(Stored data)
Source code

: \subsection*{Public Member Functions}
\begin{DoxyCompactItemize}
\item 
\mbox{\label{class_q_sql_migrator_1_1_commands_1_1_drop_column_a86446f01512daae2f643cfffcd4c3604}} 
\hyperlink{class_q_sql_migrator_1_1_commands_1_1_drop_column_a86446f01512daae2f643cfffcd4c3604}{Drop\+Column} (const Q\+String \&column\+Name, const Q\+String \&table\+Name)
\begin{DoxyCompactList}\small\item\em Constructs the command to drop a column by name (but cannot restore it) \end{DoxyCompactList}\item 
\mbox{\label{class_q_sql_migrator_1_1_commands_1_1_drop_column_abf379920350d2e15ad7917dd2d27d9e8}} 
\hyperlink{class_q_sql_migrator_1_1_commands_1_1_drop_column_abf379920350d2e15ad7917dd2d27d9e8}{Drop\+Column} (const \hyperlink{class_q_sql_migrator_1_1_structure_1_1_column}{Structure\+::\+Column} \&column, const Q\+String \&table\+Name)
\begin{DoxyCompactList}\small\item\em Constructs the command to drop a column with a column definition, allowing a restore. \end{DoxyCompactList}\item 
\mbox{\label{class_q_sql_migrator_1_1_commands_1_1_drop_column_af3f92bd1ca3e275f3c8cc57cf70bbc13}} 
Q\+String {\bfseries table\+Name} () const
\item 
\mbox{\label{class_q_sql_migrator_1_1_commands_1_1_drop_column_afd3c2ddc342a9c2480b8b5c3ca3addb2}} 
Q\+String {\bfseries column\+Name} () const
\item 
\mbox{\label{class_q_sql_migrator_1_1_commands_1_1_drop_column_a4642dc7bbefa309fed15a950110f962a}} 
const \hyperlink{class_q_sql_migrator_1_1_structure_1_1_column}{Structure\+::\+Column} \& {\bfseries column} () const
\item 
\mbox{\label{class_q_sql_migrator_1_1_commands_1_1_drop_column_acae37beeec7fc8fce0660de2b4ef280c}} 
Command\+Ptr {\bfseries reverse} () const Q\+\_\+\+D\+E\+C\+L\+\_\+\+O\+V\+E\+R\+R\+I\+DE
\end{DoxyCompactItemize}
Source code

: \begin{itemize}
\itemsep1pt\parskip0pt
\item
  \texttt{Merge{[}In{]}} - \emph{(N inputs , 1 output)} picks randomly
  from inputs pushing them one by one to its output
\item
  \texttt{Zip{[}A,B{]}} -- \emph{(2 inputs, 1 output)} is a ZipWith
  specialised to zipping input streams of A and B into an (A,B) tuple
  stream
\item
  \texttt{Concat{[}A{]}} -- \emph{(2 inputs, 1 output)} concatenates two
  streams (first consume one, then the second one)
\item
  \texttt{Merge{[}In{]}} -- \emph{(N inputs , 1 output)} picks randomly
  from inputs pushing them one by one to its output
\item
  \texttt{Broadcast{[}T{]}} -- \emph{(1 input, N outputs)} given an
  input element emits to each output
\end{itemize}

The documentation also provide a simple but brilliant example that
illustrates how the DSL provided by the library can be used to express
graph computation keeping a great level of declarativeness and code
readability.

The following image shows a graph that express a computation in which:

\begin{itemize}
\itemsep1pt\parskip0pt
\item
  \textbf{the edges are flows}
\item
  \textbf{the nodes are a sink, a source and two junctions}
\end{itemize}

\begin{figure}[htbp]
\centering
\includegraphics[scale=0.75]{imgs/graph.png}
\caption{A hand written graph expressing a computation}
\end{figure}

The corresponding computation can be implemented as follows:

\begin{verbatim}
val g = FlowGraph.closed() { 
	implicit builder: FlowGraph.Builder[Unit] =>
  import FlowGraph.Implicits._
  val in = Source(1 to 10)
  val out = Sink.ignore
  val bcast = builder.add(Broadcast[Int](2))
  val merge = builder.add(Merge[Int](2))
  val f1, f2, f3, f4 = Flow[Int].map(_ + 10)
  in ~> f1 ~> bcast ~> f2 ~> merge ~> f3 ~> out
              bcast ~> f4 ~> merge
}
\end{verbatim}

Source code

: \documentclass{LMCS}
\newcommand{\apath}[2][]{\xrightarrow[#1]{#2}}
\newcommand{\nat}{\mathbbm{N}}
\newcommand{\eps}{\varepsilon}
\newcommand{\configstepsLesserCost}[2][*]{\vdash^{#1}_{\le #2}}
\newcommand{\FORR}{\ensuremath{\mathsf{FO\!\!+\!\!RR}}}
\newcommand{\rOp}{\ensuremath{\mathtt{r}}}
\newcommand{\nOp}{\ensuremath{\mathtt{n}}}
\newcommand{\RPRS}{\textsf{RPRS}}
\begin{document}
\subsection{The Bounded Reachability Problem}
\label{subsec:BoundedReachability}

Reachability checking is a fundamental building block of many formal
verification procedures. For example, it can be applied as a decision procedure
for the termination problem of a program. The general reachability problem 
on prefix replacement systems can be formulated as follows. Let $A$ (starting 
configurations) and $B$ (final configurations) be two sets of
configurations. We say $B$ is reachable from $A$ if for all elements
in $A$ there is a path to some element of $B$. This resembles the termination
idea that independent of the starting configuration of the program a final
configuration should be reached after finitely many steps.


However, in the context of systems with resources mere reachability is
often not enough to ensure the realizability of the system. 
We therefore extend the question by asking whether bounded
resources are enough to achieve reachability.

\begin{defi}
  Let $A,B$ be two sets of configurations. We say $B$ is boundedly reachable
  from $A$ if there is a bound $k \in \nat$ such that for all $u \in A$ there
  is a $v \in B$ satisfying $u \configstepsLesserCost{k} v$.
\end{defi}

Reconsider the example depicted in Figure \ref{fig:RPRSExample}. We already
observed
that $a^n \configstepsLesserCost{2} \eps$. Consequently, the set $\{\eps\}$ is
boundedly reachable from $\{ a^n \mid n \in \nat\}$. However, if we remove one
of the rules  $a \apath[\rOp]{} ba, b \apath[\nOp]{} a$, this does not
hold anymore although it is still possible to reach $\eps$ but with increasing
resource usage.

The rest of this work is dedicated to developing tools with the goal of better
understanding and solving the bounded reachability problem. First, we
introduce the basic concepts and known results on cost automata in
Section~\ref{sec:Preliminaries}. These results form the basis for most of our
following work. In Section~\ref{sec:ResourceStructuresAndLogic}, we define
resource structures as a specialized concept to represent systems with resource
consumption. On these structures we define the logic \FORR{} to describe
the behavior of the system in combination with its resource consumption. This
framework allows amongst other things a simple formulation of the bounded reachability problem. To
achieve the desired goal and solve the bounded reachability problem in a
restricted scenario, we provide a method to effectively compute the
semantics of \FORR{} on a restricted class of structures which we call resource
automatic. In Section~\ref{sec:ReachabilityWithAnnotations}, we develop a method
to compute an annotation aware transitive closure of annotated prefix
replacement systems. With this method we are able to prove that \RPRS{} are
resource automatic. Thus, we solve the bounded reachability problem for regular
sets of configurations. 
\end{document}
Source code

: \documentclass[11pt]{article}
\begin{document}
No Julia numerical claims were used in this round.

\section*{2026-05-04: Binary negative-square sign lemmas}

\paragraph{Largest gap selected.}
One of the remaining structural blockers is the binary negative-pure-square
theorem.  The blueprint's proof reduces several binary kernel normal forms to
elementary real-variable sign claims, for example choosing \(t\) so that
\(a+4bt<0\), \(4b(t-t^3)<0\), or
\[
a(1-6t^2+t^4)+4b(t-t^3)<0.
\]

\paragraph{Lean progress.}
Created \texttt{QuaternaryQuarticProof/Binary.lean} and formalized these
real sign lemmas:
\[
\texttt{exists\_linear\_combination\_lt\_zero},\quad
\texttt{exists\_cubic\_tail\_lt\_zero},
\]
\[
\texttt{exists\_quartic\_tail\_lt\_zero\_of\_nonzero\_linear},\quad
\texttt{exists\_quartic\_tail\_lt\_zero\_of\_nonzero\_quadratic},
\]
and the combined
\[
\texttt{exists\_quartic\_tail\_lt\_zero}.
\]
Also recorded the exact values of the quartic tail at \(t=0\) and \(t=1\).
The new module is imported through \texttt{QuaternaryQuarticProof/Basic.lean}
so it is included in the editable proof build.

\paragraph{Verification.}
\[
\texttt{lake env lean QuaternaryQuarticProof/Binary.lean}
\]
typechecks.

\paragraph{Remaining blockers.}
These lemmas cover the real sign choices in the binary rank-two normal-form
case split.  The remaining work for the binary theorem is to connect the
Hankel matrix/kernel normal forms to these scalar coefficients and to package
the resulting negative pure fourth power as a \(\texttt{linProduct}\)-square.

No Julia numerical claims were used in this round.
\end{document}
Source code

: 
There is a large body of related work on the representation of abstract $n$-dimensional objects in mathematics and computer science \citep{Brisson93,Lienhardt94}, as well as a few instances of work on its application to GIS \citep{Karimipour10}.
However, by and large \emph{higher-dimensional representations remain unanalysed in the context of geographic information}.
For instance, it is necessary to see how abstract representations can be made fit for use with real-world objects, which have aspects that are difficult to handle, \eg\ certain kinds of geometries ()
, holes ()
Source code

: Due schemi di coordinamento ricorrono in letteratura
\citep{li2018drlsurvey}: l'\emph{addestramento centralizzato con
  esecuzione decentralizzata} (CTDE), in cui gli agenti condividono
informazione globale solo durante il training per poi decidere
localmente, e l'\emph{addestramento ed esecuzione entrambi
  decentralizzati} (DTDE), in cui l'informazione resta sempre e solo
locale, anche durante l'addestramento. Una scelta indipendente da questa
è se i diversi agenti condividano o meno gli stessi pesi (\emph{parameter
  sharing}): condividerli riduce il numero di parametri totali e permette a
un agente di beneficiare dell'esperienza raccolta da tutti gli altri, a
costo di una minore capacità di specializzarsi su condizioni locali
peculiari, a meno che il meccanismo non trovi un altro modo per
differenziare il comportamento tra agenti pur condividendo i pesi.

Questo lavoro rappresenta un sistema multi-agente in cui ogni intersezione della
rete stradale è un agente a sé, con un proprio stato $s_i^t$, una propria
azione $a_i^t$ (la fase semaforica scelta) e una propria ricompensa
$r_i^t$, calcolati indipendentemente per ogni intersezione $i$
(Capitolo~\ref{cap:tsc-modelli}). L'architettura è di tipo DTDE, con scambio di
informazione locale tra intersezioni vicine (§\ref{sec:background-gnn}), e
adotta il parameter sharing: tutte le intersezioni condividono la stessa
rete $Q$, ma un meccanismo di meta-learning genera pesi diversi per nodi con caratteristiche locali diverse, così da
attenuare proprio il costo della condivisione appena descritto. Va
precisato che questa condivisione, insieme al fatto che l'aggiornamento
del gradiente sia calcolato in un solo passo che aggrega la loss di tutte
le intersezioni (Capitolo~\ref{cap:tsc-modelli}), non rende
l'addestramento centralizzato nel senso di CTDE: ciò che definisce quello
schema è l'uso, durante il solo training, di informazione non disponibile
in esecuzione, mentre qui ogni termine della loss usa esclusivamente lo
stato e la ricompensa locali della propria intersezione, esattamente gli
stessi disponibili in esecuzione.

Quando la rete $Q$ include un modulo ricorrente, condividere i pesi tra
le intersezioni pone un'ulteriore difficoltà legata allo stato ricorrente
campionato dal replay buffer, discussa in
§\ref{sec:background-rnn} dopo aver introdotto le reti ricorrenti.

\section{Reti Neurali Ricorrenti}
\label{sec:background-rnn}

## Work instructions
Beginning with the line that has "consumption. On these" and ending with the line that has "achieve the desired", set down the lines above exactly and include no others.

## Solution for this exercise
consumption. On these structures we define the logic \FORR{} to describe
the behavior of the system in combination with its resource consumption. This
framework allows amongst other things a simple formulation of the bounded reachability problem. To
achieve the desired goal and solve the bounded reachability problem in a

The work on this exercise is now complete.